*WHAT YOU HAVE TO DO*
Single out the lines of the material that contain "complex" and copy them.

*PROVIDED ENTRIES*
◇ ◇ ◇ ◇ ◇

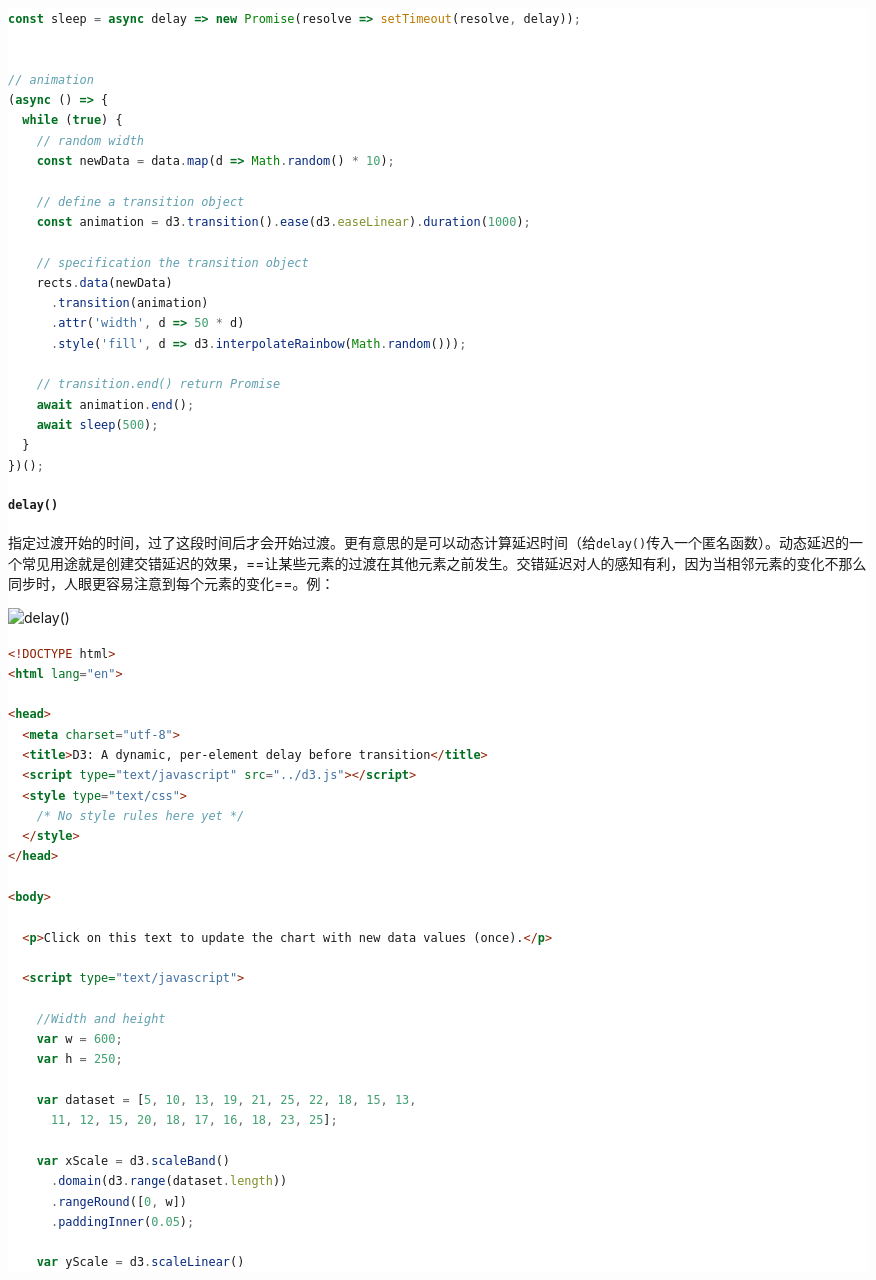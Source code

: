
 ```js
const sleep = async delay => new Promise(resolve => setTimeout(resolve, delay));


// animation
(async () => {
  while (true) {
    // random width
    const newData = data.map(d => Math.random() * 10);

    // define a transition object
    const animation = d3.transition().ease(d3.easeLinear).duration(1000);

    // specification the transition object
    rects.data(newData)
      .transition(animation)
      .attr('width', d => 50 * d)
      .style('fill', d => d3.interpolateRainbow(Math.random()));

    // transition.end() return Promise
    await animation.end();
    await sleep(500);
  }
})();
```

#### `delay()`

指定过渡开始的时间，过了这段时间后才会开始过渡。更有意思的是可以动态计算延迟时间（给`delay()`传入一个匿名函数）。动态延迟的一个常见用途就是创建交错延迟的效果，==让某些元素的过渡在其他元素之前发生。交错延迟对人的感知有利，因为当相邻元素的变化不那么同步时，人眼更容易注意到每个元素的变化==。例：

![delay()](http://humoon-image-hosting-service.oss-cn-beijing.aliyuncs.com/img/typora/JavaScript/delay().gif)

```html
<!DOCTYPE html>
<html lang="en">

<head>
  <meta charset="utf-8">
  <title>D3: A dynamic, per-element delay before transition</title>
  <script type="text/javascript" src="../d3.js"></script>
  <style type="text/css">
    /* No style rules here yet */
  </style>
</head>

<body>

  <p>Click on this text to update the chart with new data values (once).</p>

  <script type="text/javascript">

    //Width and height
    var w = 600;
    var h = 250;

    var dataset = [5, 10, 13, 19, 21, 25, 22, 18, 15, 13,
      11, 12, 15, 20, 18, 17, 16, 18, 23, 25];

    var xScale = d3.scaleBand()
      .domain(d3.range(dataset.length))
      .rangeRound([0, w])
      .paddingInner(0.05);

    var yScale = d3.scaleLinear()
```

◇ ◇ ◇ ◇ ◇

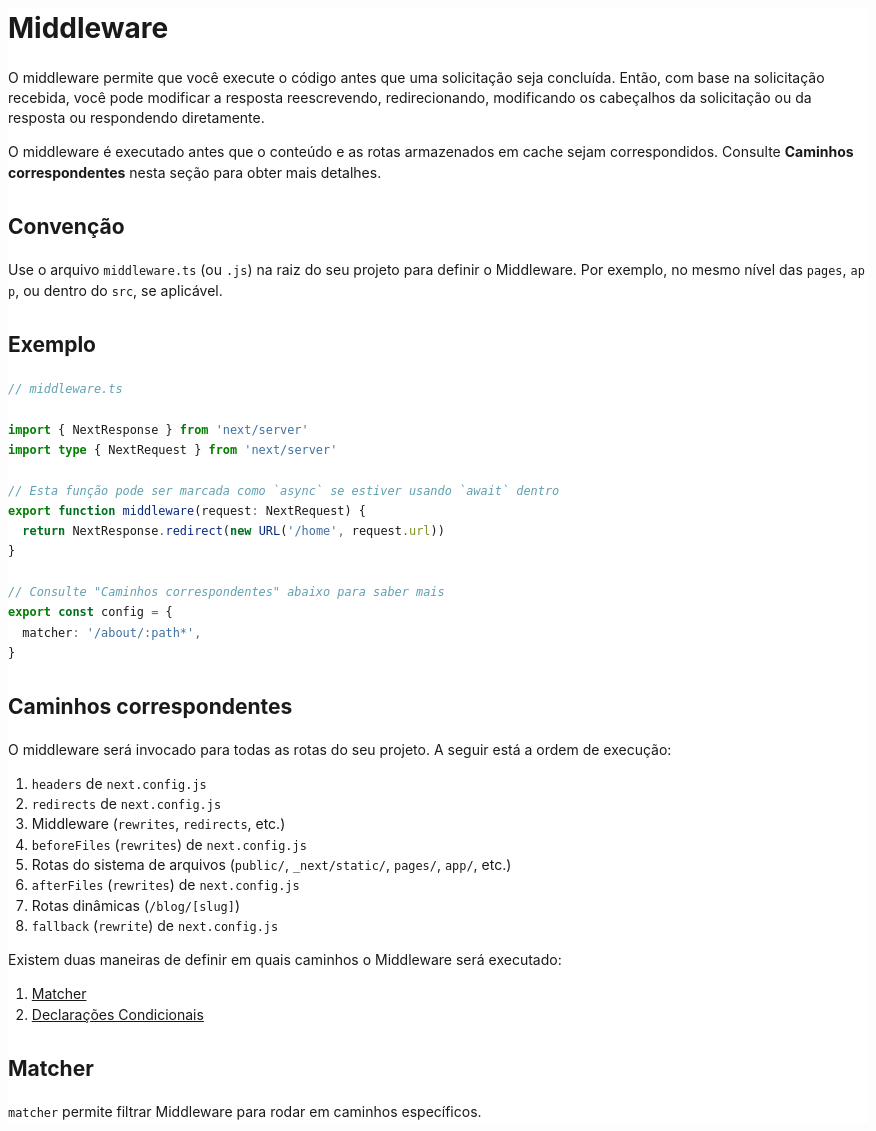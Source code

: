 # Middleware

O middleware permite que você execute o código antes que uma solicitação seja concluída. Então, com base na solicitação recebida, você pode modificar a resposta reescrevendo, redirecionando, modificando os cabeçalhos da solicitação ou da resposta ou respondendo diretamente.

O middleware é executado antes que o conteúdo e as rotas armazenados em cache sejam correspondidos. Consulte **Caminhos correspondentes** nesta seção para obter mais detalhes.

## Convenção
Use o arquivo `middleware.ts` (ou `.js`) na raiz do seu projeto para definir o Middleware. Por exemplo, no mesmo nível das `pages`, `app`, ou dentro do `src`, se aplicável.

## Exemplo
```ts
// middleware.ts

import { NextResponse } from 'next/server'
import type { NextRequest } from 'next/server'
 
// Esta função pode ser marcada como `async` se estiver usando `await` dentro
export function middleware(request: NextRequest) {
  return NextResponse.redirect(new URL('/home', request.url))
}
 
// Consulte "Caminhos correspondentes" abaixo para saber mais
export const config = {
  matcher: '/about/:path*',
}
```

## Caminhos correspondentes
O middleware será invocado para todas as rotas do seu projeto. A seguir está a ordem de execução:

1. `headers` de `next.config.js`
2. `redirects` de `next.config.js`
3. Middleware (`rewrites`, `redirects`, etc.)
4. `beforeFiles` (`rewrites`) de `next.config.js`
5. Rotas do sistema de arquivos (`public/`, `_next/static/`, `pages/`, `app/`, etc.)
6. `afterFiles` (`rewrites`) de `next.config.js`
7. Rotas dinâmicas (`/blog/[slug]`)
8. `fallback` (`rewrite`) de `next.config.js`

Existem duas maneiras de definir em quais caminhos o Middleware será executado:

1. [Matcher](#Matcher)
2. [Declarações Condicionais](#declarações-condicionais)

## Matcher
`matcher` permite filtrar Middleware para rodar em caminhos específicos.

◇ ◇ ◇ ◇ ◇

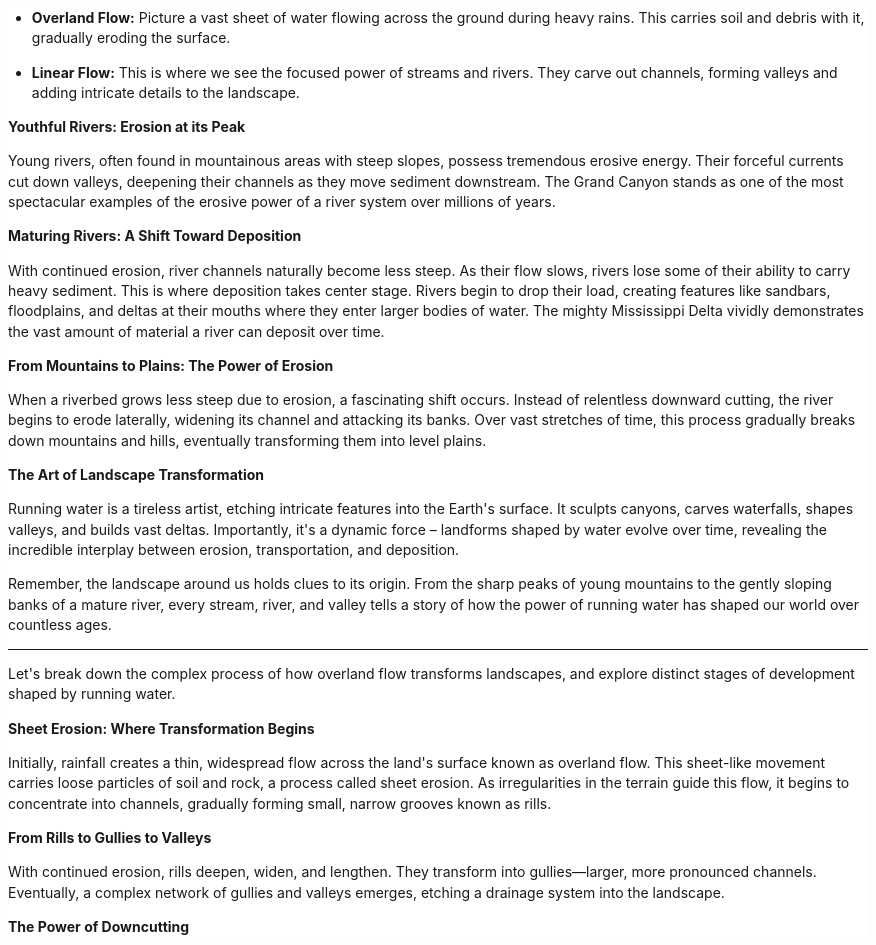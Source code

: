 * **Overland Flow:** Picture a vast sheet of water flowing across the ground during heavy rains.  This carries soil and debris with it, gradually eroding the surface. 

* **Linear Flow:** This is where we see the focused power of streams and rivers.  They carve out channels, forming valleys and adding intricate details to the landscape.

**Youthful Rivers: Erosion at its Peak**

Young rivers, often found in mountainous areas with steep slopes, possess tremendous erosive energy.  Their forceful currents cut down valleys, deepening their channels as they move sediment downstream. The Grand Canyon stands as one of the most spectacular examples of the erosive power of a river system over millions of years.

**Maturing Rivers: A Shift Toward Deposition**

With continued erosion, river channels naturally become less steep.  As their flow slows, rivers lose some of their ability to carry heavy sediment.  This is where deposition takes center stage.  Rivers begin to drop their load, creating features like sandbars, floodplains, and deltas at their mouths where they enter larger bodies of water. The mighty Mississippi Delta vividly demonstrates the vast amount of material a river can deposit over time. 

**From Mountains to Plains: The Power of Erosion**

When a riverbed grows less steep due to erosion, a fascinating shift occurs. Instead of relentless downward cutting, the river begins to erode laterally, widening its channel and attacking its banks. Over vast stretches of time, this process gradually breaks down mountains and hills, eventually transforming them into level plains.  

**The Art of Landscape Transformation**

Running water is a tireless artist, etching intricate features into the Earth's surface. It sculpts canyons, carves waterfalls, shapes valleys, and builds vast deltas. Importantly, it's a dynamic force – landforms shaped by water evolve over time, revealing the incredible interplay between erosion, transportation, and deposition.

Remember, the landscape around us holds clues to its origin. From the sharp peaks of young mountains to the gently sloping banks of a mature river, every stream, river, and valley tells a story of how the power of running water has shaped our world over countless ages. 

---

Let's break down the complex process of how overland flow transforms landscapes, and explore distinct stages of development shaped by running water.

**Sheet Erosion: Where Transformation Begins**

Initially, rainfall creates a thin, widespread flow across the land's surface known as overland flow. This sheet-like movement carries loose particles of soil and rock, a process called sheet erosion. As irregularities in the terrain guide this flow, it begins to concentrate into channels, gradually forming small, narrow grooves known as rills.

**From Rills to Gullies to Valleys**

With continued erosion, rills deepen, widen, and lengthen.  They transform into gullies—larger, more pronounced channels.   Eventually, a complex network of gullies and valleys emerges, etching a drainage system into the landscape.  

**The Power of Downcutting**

◇ ◇ ◇ ◇ ◇

*RESPONSE FOR THIS EXERCISE*
Let's break down the complex process of how overland flow transforms landscapes, and explore distinct stages of development shaped by running water.
With continued erosion, rills deepen, widen, and lengthen.  They transform into gullies—larger, more pronounced channels.   Eventually, a complex network of gullies and valleys emerges, etching a drainage system into the landscape.  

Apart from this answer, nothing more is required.